The United States President Joe Biden has signed into law the Compact of Free Association (COFA) agreements after about a five-month delay.

The new COFA agreements include an additional 20 years of funding at higher levels for the freely associated states – Marshall Islands, Palau and the Federated States of Micronesia (FSM).

The U.S Senate on Friday provided US$7.1 billion in funding for the nations. It was approved as part of a US$460b spending package.

Marshall Islands President Hilda Heine said it represented a “very big step”, FSM President Wesley Simina said it “opens a new chapter”, and the Palau President’s office said it was “great news”.

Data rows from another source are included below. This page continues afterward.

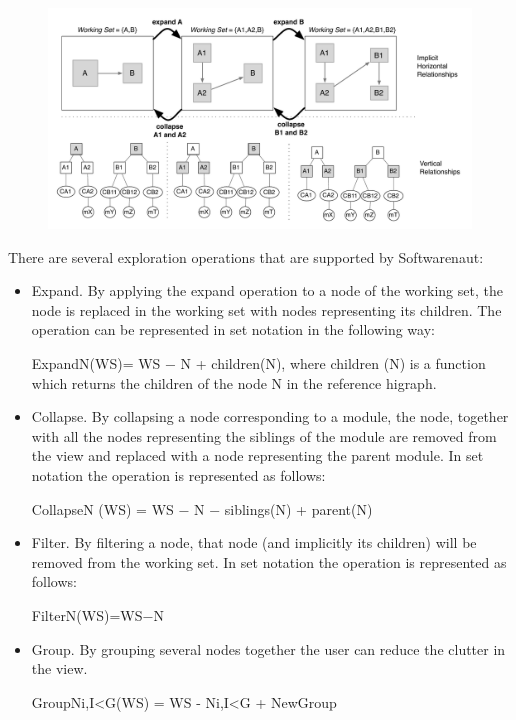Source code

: \documentclass[preprint,12pt]{elsarticle}
\begin{document}
\begin{figure}[h]
\begin{center}
\includegraphics[width=\linewidth]{images/SnautSequence}
\caption{}
\label{}
\end{center}
\end{figure}

There are several exploration operations that are supported by Softwarenaut:

\begin{itemize}

\item Expand. By applying the expand operation to a node of the working set, the node is replaced in the working set with nodes representing its children. The operation can be represented in set notation in the following way:

ExpandN(WS)= WS − N + children(N), where children (N) is a function 	which returns the children of the node N in the reference higraph.

\item Collapse. By collapsing a node corresponding to a module, the node, together with all the nodes representing the siblings of the module are removed from the view and replaced with a node representing the parent module. In set notation the operation is represented as follows:

CollapseN (WS) = WS − N − siblings(N) + parent(N)

\item Filter.
By filtering a node, that node (and implicitly its children) will be removed from the working set. In set notation the operation is represented as follows:

FilterN(WS)=WS−N


\item Group.
By grouping several nodes together the user can reduce the clutter in the view. 

GroupNi,I<G(WS) = WS - Ni,I<G + NewGroup


\end{itemize}
\end{document}
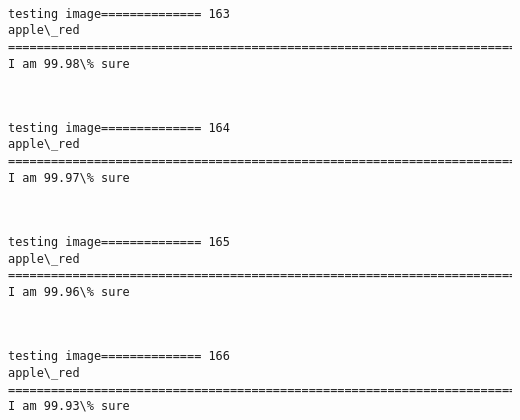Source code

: \documentclass[11pt]{article}
\begin{document}
    \begin{center}
    \end{center}
    { \hspace*{\fill} \\}
    
    \begin{Verbatim}[commandchars=\\\{\}]
testing image============== 163
apple\_red
============================================================================
I am 99.98\% sure

    \end{Verbatim}

    \begin{center}
    \end{center}
    { \hspace*{\fill} \\}
    
    \begin{Verbatim}[commandchars=\\\{\}]
testing image============== 164
apple\_red
============================================================================
I am 99.97\% sure

    \end{Verbatim}

    \begin{center}
    \end{center}
    { \hspace*{\fill} \\}
    
    \begin{Verbatim}[commandchars=\\\{\}]
testing image============== 165
apple\_red
============================================================================
I am 99.96\% sure

    \end{Verbatim}

    \begin{center}
    \end{center}
    { \hspace*{\fill} \\}
    
    \begin{Verbatim}[commandchars=\\\{\}]
testing image============== 166
apple\_red
============================================================================
I am 99.93\% sure

    \end{Verbatim}
\end{document}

“I look forward to completing the approval process and working collaboratively with the US government on implementation of the new Compact agreements which is crucial to the well-being of our citizens and security of our region,” President Heine said.

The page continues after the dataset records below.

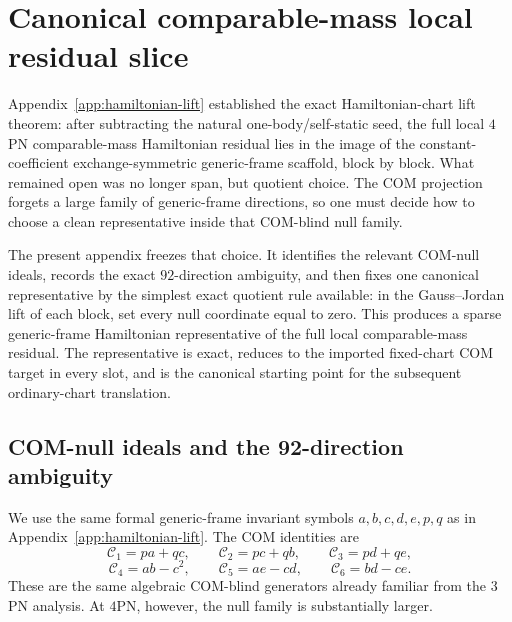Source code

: \documentclass[11pt]{article}
\begin{document}

\section{Canonical comparable-mass local residual slice}
\label{app:canonical-slice}

Appendix~\ref{app:hamiltonian-lift} established the exact Hamiltonian-chart lift
theorem: after subtracting the natural one-body/self-static seed, the full local
$4$PN comparable-mass Hamiltonian residual lies in the image of the
constant-coefficient exchange-symmetric generic-frame scaffold, block by block.
What remained open was no longer span, but quotient choice.  The COM projection
forgets a large family of generic-frame directions, so one must decide how to
choose a clean representative inside that COM-blind null family.

The present appendix freezes that choice.  It identifies the relevant COM-null
ideals, records the exact $92$-direction ambiguity, and then fixes one
canonical representative by the simplest exact quotient rule available: in the
Gauss--Jordan lift of each block, set every null coordinate equal to zero.
This produces a sparse generic-frame Hamiltonian representative of the full
local comparable-mass residual.  The representative is exact, reduces to the
imported fixed-chart COM target in every slot, and is the canonical starting
point for the subsequent ordinary-chart translation.

\subsection{COM-null ideals and the 92-direction ambiguity}
\label{app:canonical-slice-null-ideals}

We use the same formal generic-frame invariant symbols
\(
a,b,c,d,e,p,q
\)
as in Appendix~\ref{app:hamiltonian-lift}.  The COM identities are
\begin{equation}
\mathcal C_1 = p a + q c,
\qquad
\mathcal C_2 = p c + q b,
\qquad
\mathcal C_3 = p d + q e,
\label{eq:app-canonical-slice-C123}
\end{equation}
\begin{equation}
\mathcal C_4 = ab-c^2,
\qquad
\mathcal C_5 = ae-cd,
\qquad
\mathcal C_6 = bd-ce.
\label{eq:app-canonical-slice-C456}
\end{equation}
These are the same algebraic COM-blind generators already familiar from the
$3$PN analysis.  At $4$PN, however, the null family is substantially larger.
\end{document}
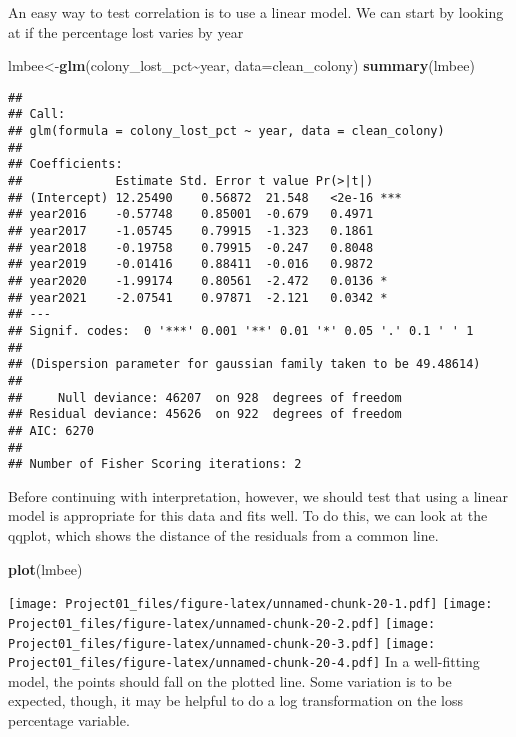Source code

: \documentclass[
]{article}
\newenvironment{Shaded}{\begin{snugshade}}{\end{snugshade}}
\newcommand{\AttributeTok}[1]{\textcolor[rgb]{0.13,0.29,0.53}{#1}}
\newcommand{\FunctionTok}[1]{\textcolor[rgb]{0.13,0.29,0.53}{\textbf{#1}}}
\newcommand{\NormalTok}[1]{#1}
\newcommand{\OtherTok}[1]{\textcolor[rgb]{0.56,0.35,0.01}{#1}}
\newcommand{\SpecialCharTok}[1]{\textcolor[rgb]{0.81,0.36,0.00}{\textbf{#1}}}
\begin{document}
An easy way to test correlation is to use a linear model. We can start
by looking at if the percentage lost varies by year

\begin{Shaded}
\begin{Highlighting}[]
\NormalTok{lmbee}\OtherTok{\textless{}{-}}\FunctionTok{glm}\NormalTok{(colony\_lost\_pct}\SpecialCharTok{\textasciitilde{}}\NormalTok{year, }\AttributeTok{data=}\NormalTok{clean\_colony)}
\FunctionTok{summary}\NormalTok{(lmbee)}
\end{Highlighting}
\end{Shaded}

\begin{verbatim}
## 
## Call:
## glm(formula = colony_lost_pct ~ year, data = clean_colony)
## 
## Coefficients:
##             Estimate Std. Error t value Pr(>|t|)    
## (Intercept) 12.25490    0.56872  21.548   <2e-16 ***
## year2016    -0.57748    0.85001  -0.679   0.4971    
## year2017    -1.05745    0.79915  -1.323   0.1861    
## year2018    -0.19758    0.79915  -0.247   0.8048    
## year2019    -0.01416    0.88411  -0.016   0.9872    
## year2020    -1.99174    0.80561  -2.472   0.0136 *  
## year2021    -2.07541    0.97871  -2.121   0.0342 *  
## ---
## Signif. codes:  0 '***' 0.001 '**' 0.01 '*' 0.05 '.' 0.1 ' ' 1
## 
## (Dispersion parameter for gaussian family taken to be 49.48614)
## 
##     Null deviance: 46207  on 928  degrees of freedom
## Residual deviance: 45626  on 922  degrees of freedom
## AIC: 6270
## 
## Number of Fisher Scoring iterations: 2
\end{verbatim}

Before continuing with interpretation, however, we should test that
using a linear model is appropriate for this data and fits well. To do
this, we can look at the qqplot, which shows the distance of the
residuals from a common line.

\begin{Shaded}
\begin{Highlighting}[]
\FunctionTok{plot}\NormalTok{(lmbee)}
\end{Highlighting}
\end{Shaded}

\texttt{[image: Project01\_files/figure-latex/unnamed-chunk-20-1.pdf]}
\texttt{[image: Project01\_files/figure-latex/unnamed-chunk-20-2.pdf]}
\texttt{[image: Project01\_files/figure-latex/unnamed-chunk-20-3.pdf]}
\texttt{[image: Project01\_files/figure-latex/unnamed-chunk-20-4.pdf]} In
a well-fitting model, the points should fall on the plotted line. Some
variation is to be expected, though, it may be helpful to do a log
transformation on the loss percentage variable.
\end{document}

The new agreements also included special funds on climate change and additional health care needs beyond sector grants, a statement from the Marshall Islands President’s Office said.

The agreements give the U.S military access to freely associated states, which in return are given financial assistance and the right to work in the US.

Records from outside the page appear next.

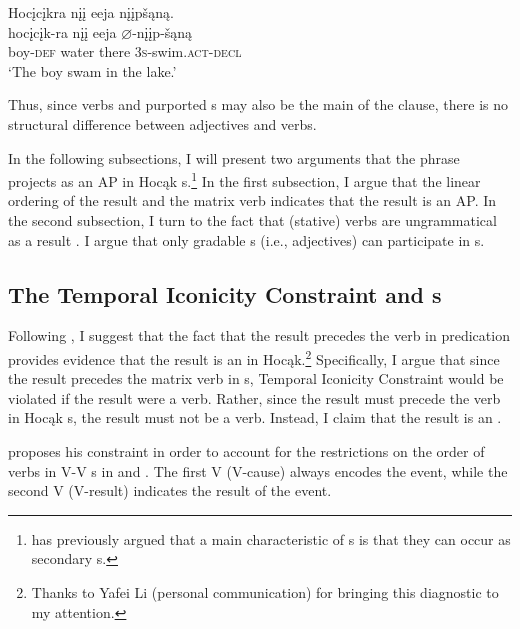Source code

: \documentclass[output=paper]{LSP/langsci}
\begin{document}
\ex \glll Hocįcįkra nįį eeja nįįpšąną.\\
hocįcįk-ra nįį eeja {$\varnothing$}-nįįp-šąną\\
boy-\textsc{def} water there \textsc{3s}-swim.\textsc{act}-\textsc{decl}\\
\glt `The boy swam in the lake.'
\z
\z

Thus, since verbs and purported s may also be the main  of the clause, there is no structural difference between adjectives and verbs.

 
In the following subsections, I 
will present two arguments that the  phrase projects as an AP in Hocąk s.\footnote{\citet{Baker2003} has previously argued that a main characteristic of s is that they can occur as secondary  s.} In the first subsection, I argue that the linear ordering of the result and the matrix verb indicates that the result is an AP. In the second subsection, I turn to the fact that (stative) verbs are ungrammatical as a result . I argue that only gradable s (i.e., adjectives) can participate in s. 
 

\subsection{The Temporal Iconicity Constraint and s}
 
Following \citet{Li1993}, I suggest that the fact that the result precedes the verb in  predication provides evidence that the result is an  in Hocąk.\footnote{Thanks to Yafei Li (personal communication) for bringing this diagnostic to my attention.} Specifically, I argue that since the result precedes the matrix verb in s,  Temporal Iconicity Constraint would be violated if the result were a verb. Rather, since the result must precede the verb in Hocąk s, the result must not be a verb. Instead, I claim that the result is an .
 

\citet[499]{Li1993} proposes his constraint in order to account for the restrictions on the order of verbs in V-V  s in  and . The first V (V-cause) always encodes the event, while the second V (V-result) indicates the result of the event. 
\end{document}
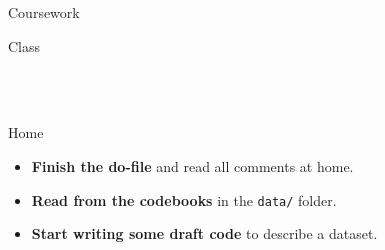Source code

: \documentclass[t]{beamer}
\begin{document}
	 \begin{frame}[t]{Coursework }

    \begin{block}{Class}
      
			\\
			\\
    \end{block}

    \begin{alertblock}{Home}
      \begin{itemize}
	       \item \textbf{Finish the do-file} and read all comments at home.
	       \item \textbf{Read from the codebooks} in the \texttt{data/} folder. 
	       \item \textbf{Start writing some draft code} to describe a dataset.
      \end{itemize}
    \end{alertblock}
    		
	\end{frame}
  
	
\end{document}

The U.S Senate passed the compacts after mounting pressure from the freely associated leaders, who warned China’s influence could grow in the islands if it was not signed soon by Biden.

A letter dated on 9 February to the U.S Senate from Palau’s President Surangel Whipps said the U.S “plays in the hands” of China every day the compacts are not approved.

The same letter said some leaders wanted to accept “seemingly attractive economic offers” from China.

President Simina said the signing of the Compact Amendments Act 2023 “officially opens an important next chapter in our enduring partnership with the U.S through the compact of free association”.

He said the path to the agreement being signed had been longer than expected and a challenging road that raised concerns about if and when the agreements would enter into force.

“At the end of the day, the FSM and the .US reached an agreement on an outcome that I am confident will benefit both our nations and contribute to greater peace and prosperity for our people’s and to greater security and stability for the Indo-Pacific region and the world.”

RNZ Pacific Marshall Islands correspondent Giff Johnson said after five months of dysfunction the US finally figured out how to pass the compacts.

He said it is hard to say if the delay caused long term damage to the relationship the US has with COFA nations.

Johnson said the nations were “back-burnered” and it was a “pretty typical” of how Washington treats Pacific Islands.

Giff said next steps are for each of the three islands to approve the compacts.